Et si dame Colavaere décide que l’enjeu mérite le sacrifice de sa personne ?

C’était envisageable, de la part d’une femme à la tête si froide.

Dans ce cas, je la lui réchaufferai en lui flanquant la frousse de sa vie.

Ce ne serait pas difficile. À chaque instant, il sentait le saidin comme une entité qui aurait été juste hors de son champ de vision. Et bien entendu, il captait aussi la souillure. Parfois, il se demandait si ce qu’il sentait n’était pas la vase puante déposée par le saidin au plus profond de lui-même.

Rand s’avisa qu’il regardait Asmodean sans la moindre aménité. L’air serein, le Rejeté semblait l’étudier, comme si… Soudain, la musique reprit, légère et apaisante. Ainsi, Asmodean pensait que le Dragon Réincarné avait besoin qu’on lui adoucisse les mœurs ?

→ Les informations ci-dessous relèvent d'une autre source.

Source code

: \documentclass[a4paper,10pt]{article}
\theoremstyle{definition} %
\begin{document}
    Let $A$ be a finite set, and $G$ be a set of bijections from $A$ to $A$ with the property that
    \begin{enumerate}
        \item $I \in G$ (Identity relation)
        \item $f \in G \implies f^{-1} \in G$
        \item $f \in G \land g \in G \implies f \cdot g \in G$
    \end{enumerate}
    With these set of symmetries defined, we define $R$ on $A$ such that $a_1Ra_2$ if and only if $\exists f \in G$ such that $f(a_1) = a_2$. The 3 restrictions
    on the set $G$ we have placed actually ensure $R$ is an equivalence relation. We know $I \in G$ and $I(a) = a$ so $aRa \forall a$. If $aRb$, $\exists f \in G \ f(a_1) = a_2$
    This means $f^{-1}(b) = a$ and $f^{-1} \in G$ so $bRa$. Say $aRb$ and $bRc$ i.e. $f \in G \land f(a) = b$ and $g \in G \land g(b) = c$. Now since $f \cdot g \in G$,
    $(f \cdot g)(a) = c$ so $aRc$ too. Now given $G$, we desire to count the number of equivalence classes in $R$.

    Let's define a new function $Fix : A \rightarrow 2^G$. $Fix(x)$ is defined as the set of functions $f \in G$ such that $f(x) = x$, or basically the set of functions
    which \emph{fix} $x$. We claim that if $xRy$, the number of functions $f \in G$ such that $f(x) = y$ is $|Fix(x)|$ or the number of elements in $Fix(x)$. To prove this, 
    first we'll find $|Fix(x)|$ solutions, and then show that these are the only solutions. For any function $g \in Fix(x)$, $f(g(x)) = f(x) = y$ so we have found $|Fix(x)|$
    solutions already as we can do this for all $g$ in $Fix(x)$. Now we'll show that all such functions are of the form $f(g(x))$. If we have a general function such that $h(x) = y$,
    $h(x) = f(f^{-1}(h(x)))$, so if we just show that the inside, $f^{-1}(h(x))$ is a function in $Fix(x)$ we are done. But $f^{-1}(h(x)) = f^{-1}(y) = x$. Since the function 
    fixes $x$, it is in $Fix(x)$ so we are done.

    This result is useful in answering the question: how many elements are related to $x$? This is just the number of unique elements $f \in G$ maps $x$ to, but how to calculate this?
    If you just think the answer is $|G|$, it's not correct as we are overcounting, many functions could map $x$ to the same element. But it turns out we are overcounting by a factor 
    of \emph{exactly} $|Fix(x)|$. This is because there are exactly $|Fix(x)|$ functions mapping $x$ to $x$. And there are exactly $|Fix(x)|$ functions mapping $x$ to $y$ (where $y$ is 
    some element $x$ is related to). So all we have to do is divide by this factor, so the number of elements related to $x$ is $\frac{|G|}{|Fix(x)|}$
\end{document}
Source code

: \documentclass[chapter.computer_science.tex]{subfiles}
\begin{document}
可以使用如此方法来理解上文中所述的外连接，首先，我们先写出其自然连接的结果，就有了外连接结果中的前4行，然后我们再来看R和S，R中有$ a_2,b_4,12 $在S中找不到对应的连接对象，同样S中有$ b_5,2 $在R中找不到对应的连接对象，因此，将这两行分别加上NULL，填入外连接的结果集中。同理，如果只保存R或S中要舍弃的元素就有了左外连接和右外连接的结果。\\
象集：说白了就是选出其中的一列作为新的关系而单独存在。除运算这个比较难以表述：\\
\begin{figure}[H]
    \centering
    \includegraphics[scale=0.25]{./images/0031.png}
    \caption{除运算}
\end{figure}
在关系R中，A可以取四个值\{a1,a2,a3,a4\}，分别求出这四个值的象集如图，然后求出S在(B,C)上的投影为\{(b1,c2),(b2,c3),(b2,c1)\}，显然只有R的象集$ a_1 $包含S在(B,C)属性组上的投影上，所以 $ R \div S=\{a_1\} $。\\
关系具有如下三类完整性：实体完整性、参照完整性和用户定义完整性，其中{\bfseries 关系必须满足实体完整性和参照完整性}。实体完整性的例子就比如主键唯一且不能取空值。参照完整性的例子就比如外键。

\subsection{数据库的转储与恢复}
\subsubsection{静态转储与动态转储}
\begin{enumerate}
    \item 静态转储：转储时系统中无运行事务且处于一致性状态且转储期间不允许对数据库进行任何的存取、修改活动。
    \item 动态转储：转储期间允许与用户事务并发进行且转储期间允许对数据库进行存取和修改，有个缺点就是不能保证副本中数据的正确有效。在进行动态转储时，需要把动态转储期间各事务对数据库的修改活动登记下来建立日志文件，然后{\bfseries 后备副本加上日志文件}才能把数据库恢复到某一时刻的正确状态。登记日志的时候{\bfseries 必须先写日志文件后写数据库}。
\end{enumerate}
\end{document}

Sans qu’on y ait toqué, la porte s’ouvrit pour laisser passer Moiraine, Egwene et Aviendha, ces deux dernières en tenue aielle alors que l’Aes Sedai, qu’elles flanquaient, arborait une robe bleu pâle. S’il s’était agi de Rhuarc, d’un autre chef encore en ville ou d’une délégation de Matriarches, une Promise serait venue annoncer des visiteurs. Mais ces trois-là, on les laissait entrer même quand Rand était dans son bain.

Egwene regarda « Natael » avec une grimace. Aussitôt, la musique devint moins forte, se fit un bref instant plus complexe, comme un air de danse, puis se réduisit à ce qui aurait pu être le murmure d’une tiède brise d’été. Asmodean eut un sourire qui semblait s’adresser à son instrument.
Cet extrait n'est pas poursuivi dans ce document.